**Goal of the exercise:** Beneath this line are the data; copy exactly the part of them that opens with the line containing "manufacturers | [] |" and closes with the line containing "Part Tray 09", and only that part.

(Exercise inputs)

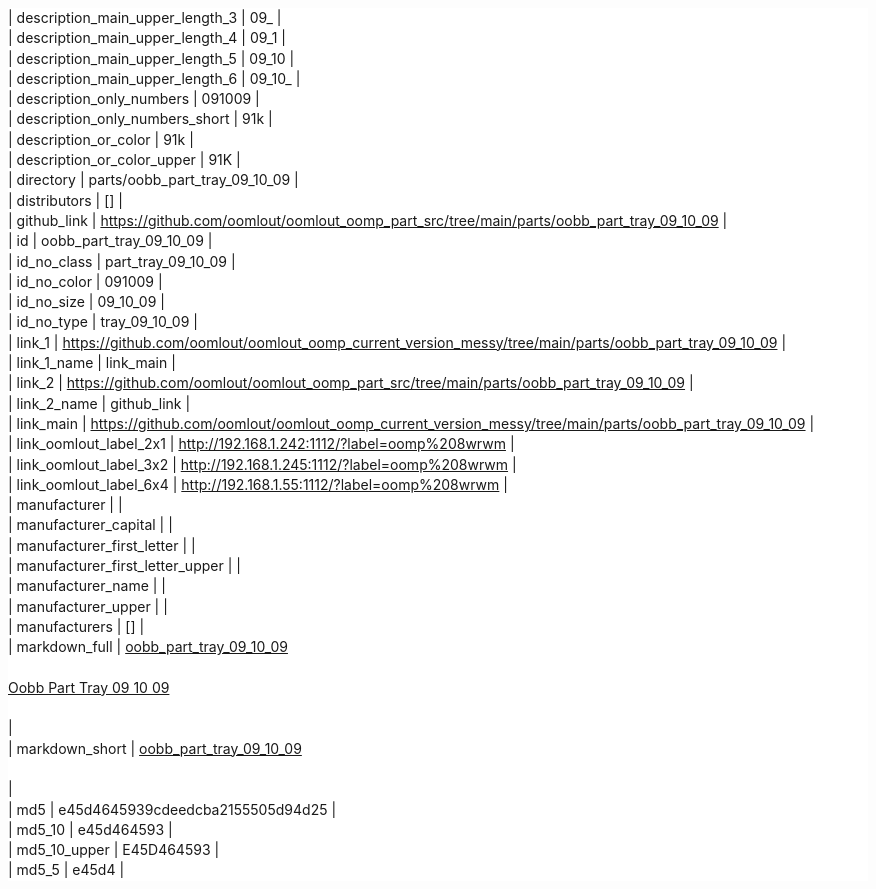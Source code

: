 | description_main_upper_length_3 | 09_ |  
| description_main_upper_length_4 | 09_1 |  
| description_main_upper_length_5 | 09_10 |  
| description_main_upper_length_6 | 09_10_ |  
| description_only_numbers | 091009 |  
| description_only_numbers_short | 91k |  
| description_or_color | 91k |  
| description_or_color_upper | 91K |  
| directory | parts/oobb_part_tray_09_10_09 |  
| distributors | [] |  
| github_link | https://github.com/oomlout/oomlout_oomp_part_src/tree/main/parts/oobb_part_tray_09_10_09 |  
| id | oobb_part_tray_09_10_09 |  
| id_no_class | part_tray_09_10_09 |  
| id_no_color | 091009 |  
| id_no_size | 09_10_09 |  
| id_no_type | tray_09_10_09 |  
| link_1 | https://github.com/oomlout/oomlout_oomp_current_version_messy/tree/main/parts/oobb_part_tray_09_10_09 |  
| link_1_name | link_main |  
| link_2 | https://github.com/oomlout/oomlout_oomp_part_src/tree/main/parts/oobb_part_tray_09_10_09 |  
| link_2_name | github_link |  
| link_main | https://github.com/oomlout/oomlout_oomp_current_version_messy/tree/main/parts/oobb_part_tray_09_10_09 |  
| link_oomlout_label_2x1 | http://192.168.1.242:1112/?label=oomp%208wrwm |  
| link_oomlout_label_3x2 | http://192.168.1.245:1112/?label=oomp%208wrwm |  
| link_oomlout_label_6x4 | http://192.168.1.55:1112/?label=oomp%208wrwm |  
| manufacturer |  |  
| manufacturer_capital |  |  
| manufacturer_first_letter |  |  
| manufacturer_first_letter_upper |  |  
| manufacturer_name |  |  
| manufacturer_upper |  |  
| manufacturers | [] |  
| markdown_full | [oobb_part_tray_09_10_09](https://github.com/oomlout/oomlout_oomp_current_version_messy/tree/main/parts/oobb_part_tray_09_10_09)<br>[](https://github.com/oomlout/oomlout_oomp_current_version_messy/tree/main/parts/oobb_part_tray_09_10_09)<br>[Oobb Part Tray 09 10 09](https://github.com/oomlout/oomlout_oomp_current_version_messy/tree/main/parts/oobb_part_tray_09_10_09)<br><br> |  
| markdown_short | [oobb_part_tray_09_10_09](https://github.com/oomlout/oomlout_oomp_current_version_messy/tree/main/parts/oobb_part_tray_09_10_09)<br><br> |  
| md5 | e45d4645939cdeedcba2155505d94d25 |  
| md5_10 | e45d464593 |  
| md5_10_upper | E45D464593 |  
| md5_5 | e45d4 |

(End Exercise inputs)

**Answer to the exercise:**
| manufacturers | [] |  
| markdown_full | [oobb_part_tray_09_10_09](https://github.com/oomlout/oomlout_oomp_current_version_messy/tree/main/parts/oobb_part_tray_09_10_09)<br>[](https://github.com/oomlout/oomlout_oomp_current_version_messy/tree/main/parts/oobb_part_tray_09_10_09)<br>[Oobb Part Tray 09 10 09](https://github.com/oomlout/oomlout_oomp_current_version_messy/tree/main/parts/oobb_part_tray_09_10_09)<br><br> |  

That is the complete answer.